*Your objective*: Please repeat each of the records that follow, exactly as written.

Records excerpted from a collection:
*** Block opens ***

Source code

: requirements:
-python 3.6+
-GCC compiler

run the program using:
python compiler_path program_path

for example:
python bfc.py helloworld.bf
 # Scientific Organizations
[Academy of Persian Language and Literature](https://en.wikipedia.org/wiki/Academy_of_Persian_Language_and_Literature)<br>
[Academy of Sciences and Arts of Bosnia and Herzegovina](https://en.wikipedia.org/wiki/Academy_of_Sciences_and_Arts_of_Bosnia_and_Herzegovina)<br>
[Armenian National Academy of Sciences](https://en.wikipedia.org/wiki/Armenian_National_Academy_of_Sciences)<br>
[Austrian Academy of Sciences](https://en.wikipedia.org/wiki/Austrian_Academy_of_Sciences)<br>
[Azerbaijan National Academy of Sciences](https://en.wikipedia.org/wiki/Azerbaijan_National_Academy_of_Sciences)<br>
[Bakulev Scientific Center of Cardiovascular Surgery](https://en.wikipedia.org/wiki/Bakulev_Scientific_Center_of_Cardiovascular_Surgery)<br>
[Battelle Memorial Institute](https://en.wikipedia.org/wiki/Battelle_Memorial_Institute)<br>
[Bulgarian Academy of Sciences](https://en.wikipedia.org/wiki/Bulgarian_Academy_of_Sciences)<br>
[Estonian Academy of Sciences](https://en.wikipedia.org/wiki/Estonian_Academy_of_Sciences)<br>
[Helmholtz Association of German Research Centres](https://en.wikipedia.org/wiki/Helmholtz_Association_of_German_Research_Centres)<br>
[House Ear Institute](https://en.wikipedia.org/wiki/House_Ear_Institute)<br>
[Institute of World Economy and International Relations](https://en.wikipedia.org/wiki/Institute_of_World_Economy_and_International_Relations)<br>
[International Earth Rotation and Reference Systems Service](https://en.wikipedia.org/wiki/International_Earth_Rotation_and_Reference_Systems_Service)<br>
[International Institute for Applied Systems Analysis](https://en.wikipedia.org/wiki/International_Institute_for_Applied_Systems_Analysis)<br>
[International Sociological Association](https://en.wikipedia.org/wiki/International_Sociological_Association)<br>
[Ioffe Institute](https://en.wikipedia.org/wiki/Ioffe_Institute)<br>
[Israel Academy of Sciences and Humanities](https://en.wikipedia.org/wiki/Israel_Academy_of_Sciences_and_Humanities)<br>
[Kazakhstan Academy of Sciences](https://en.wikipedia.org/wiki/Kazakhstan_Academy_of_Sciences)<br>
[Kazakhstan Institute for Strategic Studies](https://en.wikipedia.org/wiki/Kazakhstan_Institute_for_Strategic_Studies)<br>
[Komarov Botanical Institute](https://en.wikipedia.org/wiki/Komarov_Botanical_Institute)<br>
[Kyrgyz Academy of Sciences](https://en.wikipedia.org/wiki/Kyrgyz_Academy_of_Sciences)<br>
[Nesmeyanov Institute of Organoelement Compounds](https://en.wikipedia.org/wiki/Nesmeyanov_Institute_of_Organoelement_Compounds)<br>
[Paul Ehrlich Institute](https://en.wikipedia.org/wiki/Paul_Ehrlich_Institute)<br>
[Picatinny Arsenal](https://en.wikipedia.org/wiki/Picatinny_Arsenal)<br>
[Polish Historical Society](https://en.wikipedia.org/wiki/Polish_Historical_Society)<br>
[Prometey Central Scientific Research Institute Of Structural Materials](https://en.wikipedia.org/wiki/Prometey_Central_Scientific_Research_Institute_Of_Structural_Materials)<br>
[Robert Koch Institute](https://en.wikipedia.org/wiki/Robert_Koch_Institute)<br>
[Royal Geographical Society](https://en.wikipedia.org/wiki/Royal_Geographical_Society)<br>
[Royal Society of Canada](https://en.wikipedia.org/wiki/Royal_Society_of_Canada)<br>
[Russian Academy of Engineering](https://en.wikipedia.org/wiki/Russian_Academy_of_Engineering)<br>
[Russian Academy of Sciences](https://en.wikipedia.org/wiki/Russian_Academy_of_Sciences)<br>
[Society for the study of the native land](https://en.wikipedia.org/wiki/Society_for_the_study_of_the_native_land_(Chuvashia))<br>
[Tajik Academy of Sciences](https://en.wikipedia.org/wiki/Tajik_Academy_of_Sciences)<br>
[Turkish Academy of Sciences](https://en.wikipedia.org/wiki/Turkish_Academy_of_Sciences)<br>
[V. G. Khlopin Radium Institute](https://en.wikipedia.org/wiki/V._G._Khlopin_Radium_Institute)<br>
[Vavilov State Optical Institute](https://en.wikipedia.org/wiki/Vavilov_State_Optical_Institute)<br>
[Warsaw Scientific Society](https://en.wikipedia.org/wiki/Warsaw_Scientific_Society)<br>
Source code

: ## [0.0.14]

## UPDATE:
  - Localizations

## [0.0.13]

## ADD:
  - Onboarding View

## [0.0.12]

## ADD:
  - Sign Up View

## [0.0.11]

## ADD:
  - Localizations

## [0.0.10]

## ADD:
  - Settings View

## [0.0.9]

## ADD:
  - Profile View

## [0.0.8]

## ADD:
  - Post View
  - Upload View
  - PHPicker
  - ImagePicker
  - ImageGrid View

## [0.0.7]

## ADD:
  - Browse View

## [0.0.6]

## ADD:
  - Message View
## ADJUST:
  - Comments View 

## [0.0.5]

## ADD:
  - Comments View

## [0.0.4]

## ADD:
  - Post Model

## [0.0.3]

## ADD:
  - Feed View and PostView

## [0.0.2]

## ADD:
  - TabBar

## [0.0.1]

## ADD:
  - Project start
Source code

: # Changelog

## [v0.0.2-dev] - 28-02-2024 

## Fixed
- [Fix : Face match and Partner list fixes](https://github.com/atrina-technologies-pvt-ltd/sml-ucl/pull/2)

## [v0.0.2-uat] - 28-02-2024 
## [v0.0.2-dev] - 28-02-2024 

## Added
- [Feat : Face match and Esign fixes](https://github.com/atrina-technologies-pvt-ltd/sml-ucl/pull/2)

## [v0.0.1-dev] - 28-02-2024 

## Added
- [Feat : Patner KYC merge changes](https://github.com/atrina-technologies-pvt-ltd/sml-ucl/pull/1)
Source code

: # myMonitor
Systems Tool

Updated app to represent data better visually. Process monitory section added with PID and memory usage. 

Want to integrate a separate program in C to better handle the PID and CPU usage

*** Block closes ***

*Finished task*:
Source code

: requirements:
-python 3.6+
-GCC compiler

run the program using:
python compiler_path program_path

for example:
python bfc.py helloworld.bf
 # Scientific Organizations
[Academy of Persian Language and Literature](https://en.wikipedia.org/wiki/Academy_of_Persian_Language_and_Literature)<br>
[Academy of Sciences and Arts of Bosnia and Herzegovina](https://en.wikipedia.org/wiki/Academy_of_Sciences_and_Arts_of_Bosnia_and_Herzegovina)<br>
[Armenian National Academy of Sciences](https://en.wikipedia.org/wiki/Armenian_National_Academy_of_Sciences)<br>
[Austrian Academy of Sciences](https://en.wikipedia.org/wiki/Austrian_Academy_of_Sciences)<br>
[Azerbaijan National Academy of Sciences](https://en.wikipedia.org/wiki/Azerbaijan_National_Academy_of_Sciences)<br>
[Bakulev Scientific Center of Cardiovascular Surgery](https://en.wikipedia.org/wiki/Bakulev_Scientific_Center_of_Cardiovascular_Surgery)<br>
[Battelle Memorial Institute](https://en.wikipedia.org/wiki/Battelle_Memorial_Institute)<br>
[Bulgarian Academy of Sciences](https://en.wikipedia.org/wiki/Bulgarian_Academy_of_Sciences)<br>
[Estonian Academy of Sciences](https://en.wikipedia.org/wiki/Estonian_Academy_of_Sciences)<br>
[Helmholtz Association of German Research Centres](https://en.wikipedia.org/wiki/Helmholtz_Association_of_German_Research_Centres)<br>
[House Ear Institute](https://en.wikipedia.org/wiki/House_Ear_Institute)<br>
[Institute of World Economy and International Relations](https://en.wikipedia.org/wiki/Institute_of_World_Economy_and_International_Relations)<br>
[International Earth Rotation and Reference Systems Service](https://en.wikipedia.org/wiki/International_Earth_Rotation_and_Reference_Systems_Service)<br>
[International Institute for Applied Systems Analysis](https://en.wikipedia.org/wiki/International_Institute_for_Applied_Systems_Analysis)<br>
[International Sociological Association](https://en.wikipedia.org/wiki/International_Sociological_Association)<br>
[Ioffe Institute](https://en.wikipedia.org/wiki/Ioffe_Institute)<br>
[Israel Academy of Sciences and Humanities](https://en.wikipedia.org/wiki/Israel_Academy_of_Sciences_and_Humanities)<br>
[Kazakhstan Academy of Sciences](https://en.wikipedia.org/wiki/Kazakhstan_Academy_of_Sciences)<br>
[Kazakhstan Institute for Strategic Studies](https://en.wikipedia.org/wiki/Kazakhstan_Institute_for_Strategic_Studies)<br>
[Komarov Botanical Institute](https://en.wikipedia.org/wiki/Komarov_Botanical_Institute)<br>
[Kyrgyz Academy of Sciences](https://en.wikipedia.org/wiki/Kyrgyz_Academy_of_Sciences)<br>
[Nesmeyanov Institute of Organoelement Compounds](https://en.wikipedia.org/wiki/Nesmeyanov_Institute_of_Organoelement_Compounds)<br>
[Paul Ehrlich Institute](https://en.wikipedia.org/wiki/Paul_Ehrlich_Institute)<br>
[Picatinny Arsenal](https://en.wikipedia.org/wiki/Picatinny_Arsenal)<br>
[Polish Historical Society](https://en.wikipedia.org/wiki/Polish_Historical_Society)<br>
[Prometey Central Scientific Research Institute Of Structural Materials](https://en.wikipedia.org/wiki/Prometey_Central_Scientific_Research_Institute_Of_Structural_Materials)<br>
[Robert Koch Institute](https://en.wikipedia.org/wiki/Robert_Koch_Institute)<br>
[Royal Geographical Society](https://en.wikipedia.org/wiki/Royal_Geographical_Society)<br>
[Royal Society of Canada](https://en.wikipedia.org/wiki/Royal_Society_of_Canada)<br>
[Russian Academy of Engineering](https://en.wikipedia.org/wiki/Russian_Academy_of_Engineering)<br>
[Russian Academy of Sciences](https://en.wikipedia.org/wiki/Russian_Academy_of_Sciences)<br>
[Society for the study of the native land](https://en.wikipedia.org/wiki/Society_for_the_study_of_the_native_land_(Chuvashia))<br>
[Tajik Academy of Sciences](https://en.wikipedia.org/wiki/Tajik_Academy_of_Sciences)<br>
[Turkish Academy of Sciences](https://en.wikipedia.org/wiki/Turkish_Academy_of_Sciences)<br>
[V. G. Khlopin Radium Institute](https://en.wikipedia.org/wiki/V._G._Khlopin_Radium_Institute)<br>
[Vavilov State Optical Institute](https://en.wikipedia.org/wiki/Vavilov_State_Optical_Institute)<br>
[Warsaw Scientific Society](https://en.wikipedia.org/wiki/Warsaw_Scientific_Society)<br>
Source code

: ## [0.0.14]

## UPDATE:
  - Localizations

## [0.0.13]

## ADD:
  - Onboarding View

## [0.0.12]

## ADD:
  - Sign Up View

## [0.0.11]

## ADD:
  - Localizations

## [0.0.10]

## ADD:
  - Settings View

## [0.0.9]

## ADD:
  - Profile View

## [0.0.8]

## ADD:
  - Post View
  - Upload View
  - PHPicker
  - ImagePicker
  - ImageGrid View

## [0.0.7]

## ADD:
  - Browse View

## [0.0.6]

## ADD:
  - Message View
## ADJUST:
  - Comments View 

## [0.0.5]

## ADD:
  - Comments View

## [0.0.4]

## ADD:
  - Post Model

## [0.0.3]

## ADD:
  - Feed View and PostView

## [0.0.2]

## ADD:
  - TabBar

## [0.0.1]

## ADD:
  - Project start
Source code

: # Changelog

## [v0.0.2-dev] - 28-02-2024 

## Fixed
- [Fix : Face match and Partner list fixes](https://github.com/atrina-technologies-pvt-ltd/sml-ucl/pull/2)

## [v0.0.2-uat] - 28-02-2024 
## [v0.0.2-dev] - 28-02-2024 

## Added
- [Feat : Face match and Esign fixes](https://github.com/atrina-technologies-pvt-ltd/sml-ucl/pull/2)

## [v0.0.1-dev] - 28-02-2024 

## Added
- [Feat : Patner KYC merge changes](https://github.com/atrina-technologies-pvt-ltd/sml-ucl/pull/1)
Source code

: # myMonitor
Systems Tool

Updated app to represent data better visually. Process monitory section added with PID and memory usage. 

Want to integrate a separate program in C to better handle the PID and CPU usage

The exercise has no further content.